4. Houston, Amerika Serikat
Berbeda dengan kota lainnya, penurunan tanah di Houston sebagian besar disebabkan oleh ekstraksi minyak dan gas serta air tanah. Hal ini membuat wilayah tersebut semakin rentan terhadap hantaman badai yang kian sering terjadi.
Solusi dan Mitigasi Berkelanjutan
Untuk menghadapi risiko ini, pendekatan multidisiplin sangat diperlukan:
- Restorasi Ekosistem Pesisir, Menanam kembali hutan bakau (mangrove) sebagai benteng alami pemecah gelombang.

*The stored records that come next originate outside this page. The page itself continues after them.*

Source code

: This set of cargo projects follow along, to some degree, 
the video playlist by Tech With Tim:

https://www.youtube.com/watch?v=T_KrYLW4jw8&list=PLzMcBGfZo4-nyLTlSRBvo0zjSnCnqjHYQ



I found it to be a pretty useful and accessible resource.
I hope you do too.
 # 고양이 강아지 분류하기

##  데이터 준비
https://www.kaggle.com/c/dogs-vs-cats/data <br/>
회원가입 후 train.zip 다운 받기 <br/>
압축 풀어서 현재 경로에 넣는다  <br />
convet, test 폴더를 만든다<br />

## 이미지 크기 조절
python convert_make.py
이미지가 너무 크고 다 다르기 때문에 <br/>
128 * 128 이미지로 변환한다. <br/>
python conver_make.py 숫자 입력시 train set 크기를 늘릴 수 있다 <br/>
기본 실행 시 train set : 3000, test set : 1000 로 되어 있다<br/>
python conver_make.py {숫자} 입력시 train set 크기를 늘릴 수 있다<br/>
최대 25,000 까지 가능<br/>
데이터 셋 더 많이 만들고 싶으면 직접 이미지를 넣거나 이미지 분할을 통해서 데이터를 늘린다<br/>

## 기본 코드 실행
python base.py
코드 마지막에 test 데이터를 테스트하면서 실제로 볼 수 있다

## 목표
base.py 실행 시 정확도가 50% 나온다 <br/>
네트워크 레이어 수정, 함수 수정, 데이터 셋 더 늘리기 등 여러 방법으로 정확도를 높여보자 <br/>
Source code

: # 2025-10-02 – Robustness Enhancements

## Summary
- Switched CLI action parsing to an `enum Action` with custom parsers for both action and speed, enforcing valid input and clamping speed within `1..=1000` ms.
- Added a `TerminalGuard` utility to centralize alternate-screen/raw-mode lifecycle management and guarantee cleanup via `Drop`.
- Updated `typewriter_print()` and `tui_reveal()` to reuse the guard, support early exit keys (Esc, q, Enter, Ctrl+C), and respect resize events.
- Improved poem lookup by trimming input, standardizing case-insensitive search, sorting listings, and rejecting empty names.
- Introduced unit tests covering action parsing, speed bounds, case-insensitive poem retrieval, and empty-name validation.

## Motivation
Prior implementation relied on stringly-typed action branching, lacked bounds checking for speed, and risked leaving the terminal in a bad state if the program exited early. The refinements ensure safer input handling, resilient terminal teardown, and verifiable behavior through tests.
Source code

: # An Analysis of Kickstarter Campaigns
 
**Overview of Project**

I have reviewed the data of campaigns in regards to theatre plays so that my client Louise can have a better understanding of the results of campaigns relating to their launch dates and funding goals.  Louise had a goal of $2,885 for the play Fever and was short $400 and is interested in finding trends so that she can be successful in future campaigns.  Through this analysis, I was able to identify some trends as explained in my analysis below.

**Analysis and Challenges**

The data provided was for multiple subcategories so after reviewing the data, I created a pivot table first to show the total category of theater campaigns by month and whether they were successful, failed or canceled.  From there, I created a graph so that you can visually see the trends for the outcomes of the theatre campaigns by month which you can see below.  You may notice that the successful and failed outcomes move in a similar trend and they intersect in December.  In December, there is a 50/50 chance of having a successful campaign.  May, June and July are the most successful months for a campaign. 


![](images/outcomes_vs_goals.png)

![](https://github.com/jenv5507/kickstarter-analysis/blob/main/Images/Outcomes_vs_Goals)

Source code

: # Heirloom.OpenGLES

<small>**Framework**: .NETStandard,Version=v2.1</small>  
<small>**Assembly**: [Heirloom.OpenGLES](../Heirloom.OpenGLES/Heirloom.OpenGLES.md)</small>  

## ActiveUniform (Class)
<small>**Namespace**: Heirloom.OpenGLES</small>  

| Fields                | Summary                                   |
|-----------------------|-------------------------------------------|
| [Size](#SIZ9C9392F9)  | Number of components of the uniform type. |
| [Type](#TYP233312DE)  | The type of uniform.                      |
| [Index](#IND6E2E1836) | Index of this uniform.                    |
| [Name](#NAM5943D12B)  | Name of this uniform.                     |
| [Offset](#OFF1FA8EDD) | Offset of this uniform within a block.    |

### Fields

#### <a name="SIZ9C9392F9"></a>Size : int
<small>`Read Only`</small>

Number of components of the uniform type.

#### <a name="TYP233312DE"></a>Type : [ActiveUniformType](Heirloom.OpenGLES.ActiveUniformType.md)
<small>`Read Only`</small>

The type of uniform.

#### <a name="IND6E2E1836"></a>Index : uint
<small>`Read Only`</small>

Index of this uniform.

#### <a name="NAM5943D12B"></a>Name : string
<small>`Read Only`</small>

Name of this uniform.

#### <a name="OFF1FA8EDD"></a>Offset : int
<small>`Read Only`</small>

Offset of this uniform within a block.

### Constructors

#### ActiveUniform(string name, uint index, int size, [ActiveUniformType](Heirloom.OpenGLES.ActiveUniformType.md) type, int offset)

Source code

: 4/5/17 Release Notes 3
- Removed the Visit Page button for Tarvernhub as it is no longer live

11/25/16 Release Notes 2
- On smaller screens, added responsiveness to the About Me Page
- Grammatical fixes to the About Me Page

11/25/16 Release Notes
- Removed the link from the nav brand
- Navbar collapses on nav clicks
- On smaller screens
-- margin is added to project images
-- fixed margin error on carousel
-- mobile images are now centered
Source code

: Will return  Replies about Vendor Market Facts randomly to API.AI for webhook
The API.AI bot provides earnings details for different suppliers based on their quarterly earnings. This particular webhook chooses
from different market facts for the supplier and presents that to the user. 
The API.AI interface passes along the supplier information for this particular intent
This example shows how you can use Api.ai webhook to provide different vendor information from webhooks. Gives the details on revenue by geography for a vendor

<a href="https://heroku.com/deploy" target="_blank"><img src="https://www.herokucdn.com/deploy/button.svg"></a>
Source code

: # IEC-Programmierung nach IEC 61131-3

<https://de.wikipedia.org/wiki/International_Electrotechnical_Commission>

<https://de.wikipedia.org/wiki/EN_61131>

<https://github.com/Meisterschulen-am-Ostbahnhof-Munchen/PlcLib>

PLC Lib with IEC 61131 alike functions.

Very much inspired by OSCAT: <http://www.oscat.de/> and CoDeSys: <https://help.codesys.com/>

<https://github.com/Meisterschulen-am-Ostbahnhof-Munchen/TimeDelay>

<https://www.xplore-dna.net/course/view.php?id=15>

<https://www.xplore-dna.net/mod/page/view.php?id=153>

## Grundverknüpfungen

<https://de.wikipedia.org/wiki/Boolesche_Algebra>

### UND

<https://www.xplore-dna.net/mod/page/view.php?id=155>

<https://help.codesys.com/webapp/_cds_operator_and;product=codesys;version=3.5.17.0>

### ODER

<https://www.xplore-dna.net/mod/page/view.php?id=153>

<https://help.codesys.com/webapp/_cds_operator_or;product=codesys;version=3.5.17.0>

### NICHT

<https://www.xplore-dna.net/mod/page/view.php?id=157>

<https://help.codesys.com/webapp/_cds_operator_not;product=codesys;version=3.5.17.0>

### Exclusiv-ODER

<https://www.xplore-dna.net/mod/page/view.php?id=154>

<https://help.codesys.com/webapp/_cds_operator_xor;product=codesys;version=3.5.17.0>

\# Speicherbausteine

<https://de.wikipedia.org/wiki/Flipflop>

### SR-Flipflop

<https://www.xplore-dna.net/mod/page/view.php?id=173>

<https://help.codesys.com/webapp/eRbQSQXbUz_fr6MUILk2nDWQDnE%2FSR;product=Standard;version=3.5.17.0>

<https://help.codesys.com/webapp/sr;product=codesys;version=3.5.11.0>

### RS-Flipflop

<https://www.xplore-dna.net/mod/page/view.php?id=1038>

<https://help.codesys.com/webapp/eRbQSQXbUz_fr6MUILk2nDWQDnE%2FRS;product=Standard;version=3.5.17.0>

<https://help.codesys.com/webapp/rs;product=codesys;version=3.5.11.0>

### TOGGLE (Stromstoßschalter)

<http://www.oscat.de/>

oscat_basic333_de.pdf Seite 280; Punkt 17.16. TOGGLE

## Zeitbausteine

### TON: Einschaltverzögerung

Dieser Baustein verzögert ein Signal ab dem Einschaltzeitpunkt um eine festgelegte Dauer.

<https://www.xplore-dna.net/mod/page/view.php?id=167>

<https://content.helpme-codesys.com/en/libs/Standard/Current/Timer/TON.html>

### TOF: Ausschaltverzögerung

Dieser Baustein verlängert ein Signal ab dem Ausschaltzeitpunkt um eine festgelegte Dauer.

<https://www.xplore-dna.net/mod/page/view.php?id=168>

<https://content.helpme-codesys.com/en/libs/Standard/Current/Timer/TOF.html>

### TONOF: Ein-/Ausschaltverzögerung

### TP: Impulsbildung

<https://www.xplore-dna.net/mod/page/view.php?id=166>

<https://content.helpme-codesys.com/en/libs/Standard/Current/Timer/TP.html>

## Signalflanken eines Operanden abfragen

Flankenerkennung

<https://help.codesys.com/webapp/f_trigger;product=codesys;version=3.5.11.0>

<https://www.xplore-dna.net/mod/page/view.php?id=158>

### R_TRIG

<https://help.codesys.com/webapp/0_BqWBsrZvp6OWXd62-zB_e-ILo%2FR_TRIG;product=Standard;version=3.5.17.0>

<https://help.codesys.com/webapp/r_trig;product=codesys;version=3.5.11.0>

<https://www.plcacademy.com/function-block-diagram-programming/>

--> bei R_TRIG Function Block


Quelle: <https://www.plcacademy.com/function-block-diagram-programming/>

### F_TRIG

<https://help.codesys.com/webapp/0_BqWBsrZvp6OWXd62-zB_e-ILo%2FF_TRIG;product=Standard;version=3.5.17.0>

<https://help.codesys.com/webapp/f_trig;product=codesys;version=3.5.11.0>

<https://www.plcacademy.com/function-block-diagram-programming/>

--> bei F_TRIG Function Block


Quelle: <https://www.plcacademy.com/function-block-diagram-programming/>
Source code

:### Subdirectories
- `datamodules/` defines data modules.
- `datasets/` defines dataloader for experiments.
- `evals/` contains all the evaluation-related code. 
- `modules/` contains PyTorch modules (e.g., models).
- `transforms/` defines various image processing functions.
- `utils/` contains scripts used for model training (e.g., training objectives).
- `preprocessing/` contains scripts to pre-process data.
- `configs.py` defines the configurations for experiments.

- Penghentian Ekstraksi Air Tanah, Beralih ke sumber air permukaan dan pengolahan air limbah untuk memenuhi kebutuhan industri dan domestik.
- Infrastruktur Adaptif, Pembangunan hunian terapung, tanggul laut cerdas, dan ruang terbuka hijau sebagai area parkir air (polder).
Solusi Global dan Langkah Mitigasi
Menghadapi ancaman ini, pengelolaan sumber daya yang berkelanjutan menjadi harga mati. Beberapa solusi yang mulai diterapkan secara global meliputi:
Penyediaan Air Bersih Terpusat, Menghentikan penggunaan sumur bor atau ekstraksi air tanah untuk mencegah tanah semakin turun.
- Pembangunan Infrastruktur Adaptif, Penggunaan tanggul laut raksasa, bendungan air, dan sistem polder.
- Restorasi Alam, Penanaman kembali hutan mangrove sebagai pemecah gelombang alami.
- Ruang Terbuka Biru, Menciptakan area di tengah kota yang berfungsi sebagai "parkir air" saat banjir melanda.